[Saved data entries]
● ● ●

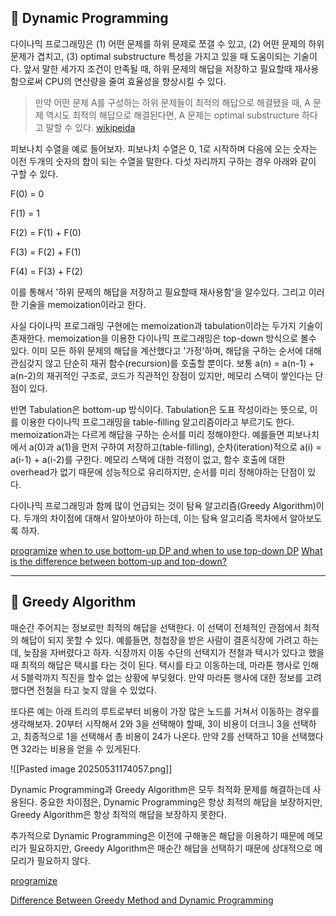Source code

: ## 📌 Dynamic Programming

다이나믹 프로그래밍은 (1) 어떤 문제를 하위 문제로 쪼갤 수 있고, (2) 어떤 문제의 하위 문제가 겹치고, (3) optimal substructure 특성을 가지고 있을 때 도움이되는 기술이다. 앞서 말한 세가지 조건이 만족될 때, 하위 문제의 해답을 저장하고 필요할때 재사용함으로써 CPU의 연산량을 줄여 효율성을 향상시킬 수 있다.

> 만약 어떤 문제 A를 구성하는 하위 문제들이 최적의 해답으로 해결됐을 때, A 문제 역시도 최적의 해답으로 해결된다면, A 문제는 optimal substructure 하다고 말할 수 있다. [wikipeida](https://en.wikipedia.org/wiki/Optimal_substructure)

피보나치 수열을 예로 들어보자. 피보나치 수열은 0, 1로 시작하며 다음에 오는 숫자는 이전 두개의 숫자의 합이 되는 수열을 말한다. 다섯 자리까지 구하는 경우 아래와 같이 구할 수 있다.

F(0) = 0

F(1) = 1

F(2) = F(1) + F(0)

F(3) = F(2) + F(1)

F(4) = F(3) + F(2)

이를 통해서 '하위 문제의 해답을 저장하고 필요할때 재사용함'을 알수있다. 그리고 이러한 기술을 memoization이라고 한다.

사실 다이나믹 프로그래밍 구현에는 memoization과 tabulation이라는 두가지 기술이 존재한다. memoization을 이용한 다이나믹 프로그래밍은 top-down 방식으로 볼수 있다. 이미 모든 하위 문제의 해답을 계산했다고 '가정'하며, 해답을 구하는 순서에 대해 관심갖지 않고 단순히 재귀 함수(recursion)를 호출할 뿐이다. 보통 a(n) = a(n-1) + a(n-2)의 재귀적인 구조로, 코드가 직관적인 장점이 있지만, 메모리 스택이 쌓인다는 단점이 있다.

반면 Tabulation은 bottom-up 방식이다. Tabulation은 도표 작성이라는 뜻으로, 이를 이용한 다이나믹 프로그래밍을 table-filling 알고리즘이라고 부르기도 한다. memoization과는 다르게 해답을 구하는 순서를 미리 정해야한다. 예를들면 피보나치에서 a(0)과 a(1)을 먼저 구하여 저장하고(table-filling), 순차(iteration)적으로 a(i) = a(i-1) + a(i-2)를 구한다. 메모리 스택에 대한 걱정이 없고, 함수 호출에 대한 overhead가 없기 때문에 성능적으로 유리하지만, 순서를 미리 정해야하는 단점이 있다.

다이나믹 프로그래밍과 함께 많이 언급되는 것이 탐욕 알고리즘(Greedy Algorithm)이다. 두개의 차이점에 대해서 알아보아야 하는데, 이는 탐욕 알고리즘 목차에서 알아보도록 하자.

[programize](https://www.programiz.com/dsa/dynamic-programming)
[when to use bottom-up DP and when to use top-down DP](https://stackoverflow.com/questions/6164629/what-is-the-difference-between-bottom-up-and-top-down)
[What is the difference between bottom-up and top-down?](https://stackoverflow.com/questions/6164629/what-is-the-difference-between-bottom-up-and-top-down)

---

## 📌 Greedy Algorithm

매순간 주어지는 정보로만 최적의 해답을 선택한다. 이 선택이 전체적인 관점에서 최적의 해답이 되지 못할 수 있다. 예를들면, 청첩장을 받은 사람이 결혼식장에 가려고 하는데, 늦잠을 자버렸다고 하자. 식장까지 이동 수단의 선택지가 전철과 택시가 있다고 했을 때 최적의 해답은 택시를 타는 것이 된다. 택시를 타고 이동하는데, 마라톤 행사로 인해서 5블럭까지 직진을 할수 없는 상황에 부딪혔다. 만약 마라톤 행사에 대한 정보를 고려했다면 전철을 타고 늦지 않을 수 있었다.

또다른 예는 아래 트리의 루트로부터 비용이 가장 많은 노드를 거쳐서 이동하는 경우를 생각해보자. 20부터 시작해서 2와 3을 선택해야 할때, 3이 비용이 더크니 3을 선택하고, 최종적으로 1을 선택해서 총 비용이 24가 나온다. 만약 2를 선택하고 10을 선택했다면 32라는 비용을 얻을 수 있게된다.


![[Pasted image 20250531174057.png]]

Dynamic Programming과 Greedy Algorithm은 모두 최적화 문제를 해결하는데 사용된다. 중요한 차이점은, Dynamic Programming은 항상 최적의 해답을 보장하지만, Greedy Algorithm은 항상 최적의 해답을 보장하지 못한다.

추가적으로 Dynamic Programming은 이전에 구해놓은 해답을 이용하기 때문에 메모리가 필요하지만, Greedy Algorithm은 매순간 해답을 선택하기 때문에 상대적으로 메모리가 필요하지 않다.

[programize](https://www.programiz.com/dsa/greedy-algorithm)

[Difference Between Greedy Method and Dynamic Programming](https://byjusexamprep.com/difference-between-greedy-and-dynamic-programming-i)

● ● ●

> TASK GOAL
Every line above has to be output exactly; the pictures must be dropped.

> OUTPUT OF THE EXERCISE
Source code

: ## 📌 Dynamic Programming

다이나믹 프로그래밍은 (1) 어떤 문제를 하위 문제로 쪼갤 수 있고, (2) 어떤 문제의 하위 문제가 겹치고, (3) optimal substructure 특성을 가지고 있을 때 도움이되는 기술이다. 앞서 말한 세가지 조건이 만족될 때, 하위 문제의 해답을 저장하고 필요할때 재사용함으로써 CPU의 연산량을 줄여 효율성을 향상시킬 수 있다.

> 만약 어떤 문제 A를 구성하는 하위 문제들이 최적의 해답으로 해결됐을 때, A 문제 역시도 최적의 해답으로 해결된다면, A 문제는 optimal substructure 하다고 말할 수 있다. [wikipeida](https://en.wikipedia.org/wiki/Optimal_substructure)

피보나치 수열을 예로 들어보자. 피보나치 수열은 0, 1로 시작하며 다음에 오는 숫자는 이전 두개의 숫자의 합이 되는 수열을 말한다. 다섯 자리까지 구하는 경우 아래와 같이 구할 수 있다.

F(0) = 0

F(1) = 1

F(2) = F(1) + F(0)

F(3) = F(2) + F(1)

F(4) = F(3) + F(2)

이를 통해서 '하위 문제의 해답을 저장하고 필요할때 재사용함'을 알수있다. 그리고 이러한 기술을 memoization이라고 한다.

사실 다이나믹 프로그래밍 구현에는 memoization과 tabulation이라는 두가지 기술이 존재한다. memoization을 이용한 다이나믹 프로그래밍은 top-down 방식으로 볼수 있다. 이미 모든 하위 문제의 해답을 계산했다고 '가정'하며, 해답을 구하는 순서에 대해 관심갖지 않고 단순히 재귀 함수(recursion)를 호출할 뿐이다. 보통 a(n) = a(n-1) + a(n-2)의 재귀적인 구조로, 코드가 직관적인 장점이 있지만, 메모리 스택이 쌓인다는 단점이 있다.

반면 Tabulation은 bottom-up 방식이다. Tabulation은 도표 작성이라는 뜻으로, 이를 이용한 다이나믹 프로그래밍을 table-filling 알고리즘이라고 부르기도 한다. memoization과는 다르게 해답을 구하는 순서를 미리 정해야한다. 예를들면 피보나치에서 a(0)과 a(1)을 먼저 구하여 저장하고(table-filling), 순차(iteration)적으로 a(i) = a(i-1) + a(i-2)를 구한다. 메모리 스택에 대한 걱정이 없고, 함수 호출에 대한 overhead가 없기 때문에 성능적으로 유리하지만, 순서를 미리 정해야하는 단점이 있다.

다이나믹 프로그래밍과 함께 많이 언급되는 것이 탐욕 알고리즘(Greedy Algorithm)이다. 두개의 차이점에 대해서 알아보아야 하는데, 이는 탐욕 알고리즘 목차에서 알아보도록 하자.

[programize](https://www.programiz.com/dsa/dynamic-programming)
[when to use bottom-up DP and when to use top-down DP](https://stackoverflow.com/questions/6164629/what-is-the-difference-between-bottom-up-and-top-down)
[What is the difference between bottom-up and top-down?](https://stackoverflow.com/questions/6164629/what-is-the-difference-between-bottom-up-and-top-down)

---

## 📌 Greedy Algorithm

매순간 주어지는 정보로만 최적의 해답을 선택한다. 이 선택이 전체적인 관점에서 최적의 해답이 되지 못할 수 있다. 예를들면, 청첩장을 받은 사람이 결혼식장에 가려고 하는데, 늦잠을 자버렸다고 하자. 식장까지 이동 수단의 선택지가 전철과 택시가 있다고 했을 때 최적의 해답은 택시를 타는 것이 된다. 택시를 타고 이동하는데, 마라톤 행사로 인해서 5블럭까지 직진을 할수 없는 상황에 부딪혔다. 만약 마라톤 행사에 대한 정보를 고려했다면 전철을 타고 늦지 않을 수 있었다.

또다른 예는 아래 트리의 루트로부터 비용이 가장 많은 노드를 거쳐서 이동하는 경우를 생각해보자. 20부터 시작해서 2와 3을 선택해야 할때, 3이 비용이 더크니 3을 선택하고, 최종적으로 1을 선택해서 총 비용이 24가 나온다. 만약 2를 선택하고 10을 선택했다면 32라는 비용을 얻을 수 있게된다.


![[Pasted image 20250531174057.png]]

Dynamic Programming과 Greedy Algorithm은 모두 최적화 문제를 해결하는데 사용된다. 중요한 차이점은, Dynamic Programming은 항상 최적의 해답을 보장하지만, Greedy Algorithm은 항상 최적의 해답을 보장하지 못한다.

추가적으로 Dynamic Programming은 이전에 구해놓은 해답을 이용하기 때문에 메모리가 필요하지만, Greedy Algorithm은 매순간 해답을 선택하기 때문에 상대적으로 메모리가 필요하지 않다.

[programize](https://www.programiz.com/dsa/greedy-algorithm)

[Difference Between Greedy Method and Dynamic Programming](https://byjusexamprep.com/difference-between-greedy-and-dynamic-programming-i)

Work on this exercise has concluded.